La RSE, c’est ce terme à la mode sur lequel surfent de nombreuses entreprises. Mais voilà : quand les actions ne sont pas à la hauteur des engagements, la tentation est grande de sublimer la réalité pour faire briller la vitrine de son entreprise… On enjolive les bilans, on surjoue l’égalité des chances, on revendique des engagements encore balbutiants… Bref, on raconte une histoire plus flatteuse que fidèle.
Mais à quel prix ? Car mentir sur votre politique RSE, c’est engager votre crédibilité… au risque de vous faire accuser de RSE-washing.
Le RSE-washing, qu’est-ce que c’est au juste ?
Commençons par un petit test de connaissances !
Vous avez sûrement déjà entendu parler du greenwashing, cette pratique qui consiste à se donner une image écoresponsable sans réel engagement environnemental. Peut-être connaissez-vous aussi le pinkwashing, qui instrumentalise la cause LGBT+ à des fins marketing.
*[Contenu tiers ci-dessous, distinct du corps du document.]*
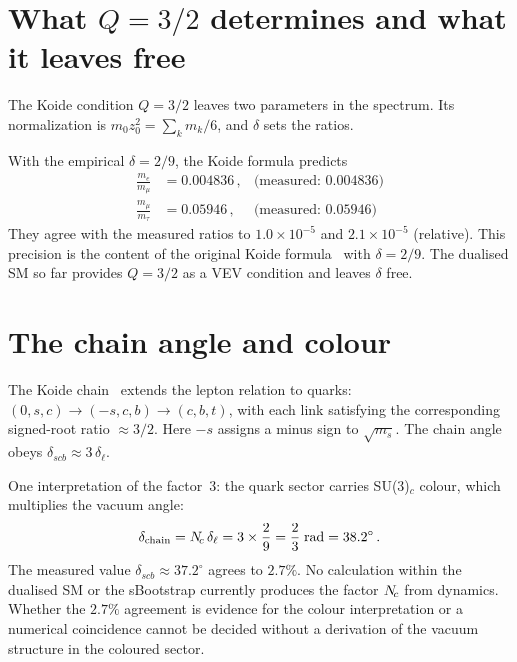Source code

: \documentclass[11pt,a4paper]{article}
\begin{document}
\section{What \texorpdfstring{$Q = 3/2$}{Q = 3/2} determines and what it leaves free}
\label{sec:spectrum}

The Koide condition $Q = 3/2$ leaves two parameters in the spectrum.
Its normalization is $m_0z_0^2=\sum_k m_k/6$, and $\delta$ sets the ratios.

With the empirical $\delta = 2/9$, the Koide formula predicts
\begin{align}
  \frac{m_e}{m_\mu} &= 0.004836\,,
  & \text{(measured: } 0.004836\text{)} \\
  \frac{m_\mu}{m_\tau} &= 0.05946\,,
  & \text{(measured: } 0.05946\text{)}
\end{align}
They agree with the measured ratios to $1.0\times10^{-5}$ and
$2.1\times10^{-5}$ (relative).  This precision is the content of the
original Koide formula~\cite{Koide1983} with $\delta = 2/9$.  The
dualised SM so far provides $Q = 3/2$ as a VEV condition and leaves
$\delta$ free.

\section{The chain angle and colour}
\label{sec:chain}

The Koide chain~\cite{Rivero2013,Zenczykowski2012}
extends the lepton relation to quarks:
$(0,s,c) \to (-s,c,b) \to (c,b,t)$, with each link
satisfying the corresponding signed-root ratio $\approx 3/2$.
Here $-s$ assigns a minus sign to $\sqrt{m_s}$.  The chain angle obeys
$\delta_{scb} \approx 3\,\delta_\ell$.

One interpretation of the factor~$3$: the quark sector carries
SU(3)$_c$ colour, which multiplies the vacuum angle:
\begin{equation}
  \delta_{\text{chain}} = N_{\!c}\,\delta_\ell
  = 3\times\frac{2}{9} = \frac{2}{3}\;\text{rad}
  = 38.2^\circ\,.
  \label{eq:chain-angle}
\end{equation}
The measured value $\delta_{scb} \approx 37.2^\circ$ agrees
to $2.7\%$.  No calculation within the dualised SM or the
sBootstrap currently produces the factor $N_{\!c}$ from dynamics.
Whether the $2.7\%$ agreement is evidence for the colour
interpretation or a numerical coincidence cannot be decided
without a derivation of the vacuum structure in the coloured
sector.
\end{document}
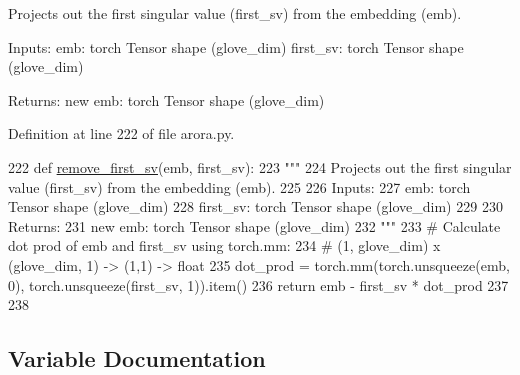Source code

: \begin{DoxyVerb}Projects out the first singular value (first_sv) from the embedding (emb).

Inputs:
  emb: torch Tensor shape (glove_dim)
  first_sv: torch Tensor shape (glove_dim)

Returns:
  new emb: torch Tensor shape (glove_dim)
\end{DoxyVerb}
 

Definition at line 222 of file arora.\+py.


\begin{DoxyCode}
222 \textcolor{keyword}{def }\hyperlink{namespaceprojects_1_1controllable__dialogue_1_1controllable__seq2seq_1_1arora_a09f85328842233be3deb489594521c6f}{remove\_first\_sv}(emb, first\_sv):
223     \textcolor{stringliteral}{"""}
224 \textcolor{stringliteral}{    Projects out the first singular value (first\_sv) from the embedding (emb).}
225 \textcolor{stringliteral}{}
226 \textcolor{stringliteral}{    Inputs:}
227 \textcolor{stringliteral}{      emb: torch Tensor shape (glove\_dim)}
228 \textcolor{stringliteral}{      first\_sv: torch Tensor shape (glove\_dim)}
229 \textcolor{stringliteral}{}
230 \textcolor{stringliteral}{    Returns:}
231 \textcolor{stringliteral}{      new emb: torch Tensor shape (glove\_dim)}
232 \textcolor{stringliteral}{    """}
233     \textcolor{comment}{# Calculate dot prod of emb and first\_sv using torch.mm:}
234     \textcolor{comment}{# (1, glove\_dim) x (glove\_dim, 1) -> (1,1) -> float}
235     dot\_prod = torch.mm(torch.unsqueeze(emb, 0), torch.unsqueeze(first\_sv, 1)).item()
236     \textcolor{keywordflow}{return} emb - first\_sv * dot\_prod
237 
238 
\end{DoxyCode}


\subsection{Variable Documentation}
\mbox{\label{namespaceprojects_1_1controllable__dialogue_1_1controllable__seq2seq_1_1arora_a13b07efaa3e2bffc511e07c6b5bd5522}} 
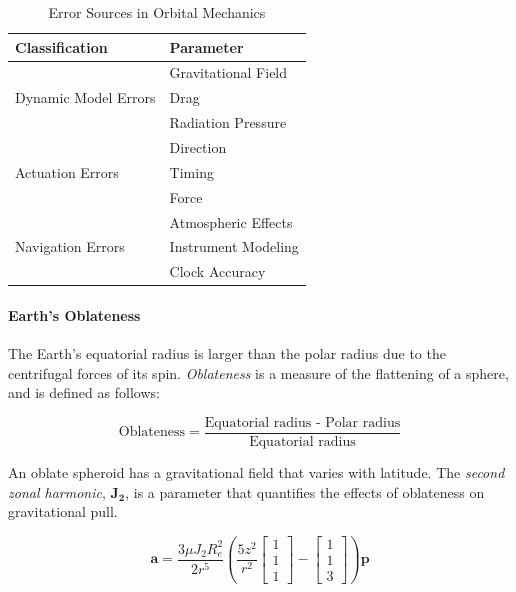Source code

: \begin{table}[h!]
\centering
\begin{tabular}{@{}ll@{}}
\toprule
\textbf{Classification}                        & \textbf{Parameter}           \\ \midrule
\multirow{3}{*}{Dynamic Model Errors} & Gravitational Field \\
                                      & Drag                \\
                                      & Radiation Pressure  \\ \midrule
\multirow{3}{*}{Actuation Errors}     & Direction           \\
                                      & Timing              \\
                                      & Force               \\ \midrule
\multirow{3}{*}{Navigation Errors}    & Atmospheric Effects \\
                                      & Instrument Modeling \\
                                      & Clock Accuracy   \\    
\bottomrule
\end{tabular}%
\caption{Error Sources in Orbital Mechanics}
\label{table:error_sources}
\end{table}
    




\paragraph{Earth's Oblateness}

The Earth's equatorial radius is larger than the polar radius due to the centrifugal forces of its spin.  \textit{Oblateness} is a measure of the flattening of a sphere, and is defined as follows:

$$ \text{Oblateness} = \frac{\text{Equatorial radius - Polar radius}}{\text{Equatorial radius}} $$


An oblate spheroid has a gravitational field that varies with latitude. The \textit{second zonal harmonic}, $\mathbf{J_2}$, is a parameter that quantifies the effects of oblateness on gravitational pull. 


\begin{equation}
    \mathbf{a} = \frac{3 \mu J_2 R_e^2}{2 r^5} \left( \frac{5 z^2}{r^2} \begin{bmatrix} 1 \\ 1 \\ 1 \end{bmatrix} - \begin{bmatrix} 1 \\ 1 \\ 3 \end{bmatrix} \right) \mathbf{p}
\end{equation}{}


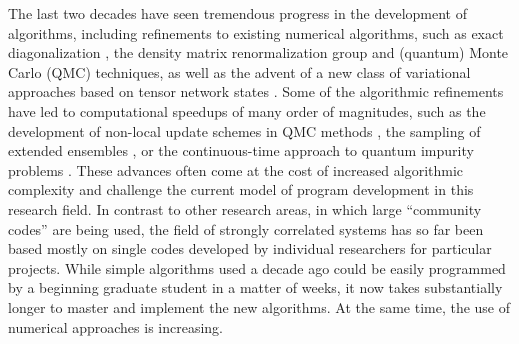 \documentclass[12pt]{iopart}
\begin{document}
The last two decades have seen tremendous progress in the development of
algorithms, including refinements to existing numerical algorithms, such as exact diagonalization \cite{lanczos},
the density matrix renormalization group \cite{White1992,Schollwock2005,Daley2004,White2004} and (quantum) 
Monte Carlo (QMC) techniques, as well as the  advent of a new class of variational approaches based on 
tensor network states \cite{vidal1,vidal2,Verstraete04,Murg07,vidal07}. 
Some of the algorithmic refinements have led to computational speedups of many order of magnitudes, such as 
the development of non-local update schemes \cite{Swendsen87} in QMC methods \cite{Prokofev98A,Todo01,looper,Sylyuasen,Alet2005}, 
the sampling of extended ensembles \cite{Wang01,Wang01b,Troyer03,Trebst04,Katzgraber06,Wessel07},
or the continuous-time approach to quantum impurity problems \cite{Evertz03,Rubtsov04,Rubtsov05,Werner06,Werner06Kondo, Gull08_ctaux}.
These advances often come at the cost of increased algorithmic
complexity and challenge the current model of program development in
this research field. In contrast to other research areas, in which
large ``community codes'' are being used, the field of strongly
correlated systems has so far been based mostly on single codes developed by
individual researchers for particular projects. While simple
algorithms used a decade ago could be easily programmed by a beginning
graduate student in a matter of weeks, it now takes substantially
longer to master and implement the new algorithms.  At the same time, the use of numerical approaches is increasing.  
\end{document}
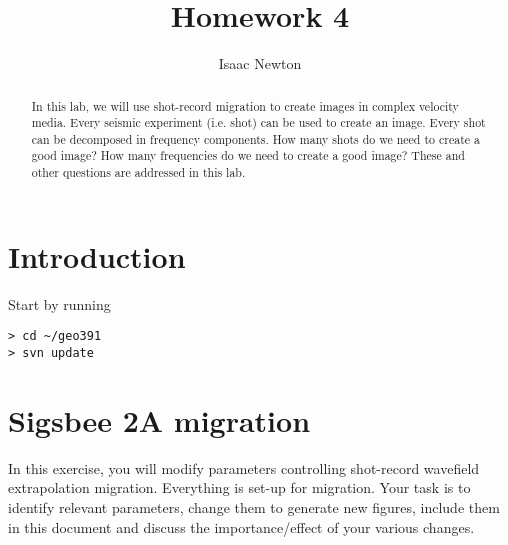 \author{Isaac Newton}
\title{Homework 4}

\begin{abstract}
In this lab, we will use shot-record migration to create 
images in complex velocity media.
Every seismic experiment (i.e. shot) can be used to create
an image. Every shot can be decomposed in frequency
components. 
How many shots do we need to create a good image?
How many frequencies do we need to create a good image?
These and other questions are addressed in this lab.
\end{abstract}


\section{Introduction}

Start by running
\begin{verbatim}
> cd ~/geo391
> svn update
\end{verbatim}

\section{Sigsbee 2A migration}
In this exercise, you will modify parameters controlling 
shot-record wavefield extrapolation migration.
Everything is set-up for migration. Your task is to
identify relevant parameters, change them to generate 
new figures, include them in this document and discuss
the importance/effect of your various changes.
Mais avez-vous déjà croisé le terme social washing ? Il désigne les entreprises qui revendiquent haut et fort leur attachement à la diversité, à l’inclusion ou encore au bien-être au travail – avec discours inspirants, photos de corbeilles de fruits et ambiance “start-up familiale” à l’appui – alors que la réalité, faite de burn-outs à répétition et de management toxique, en est bien éloignée.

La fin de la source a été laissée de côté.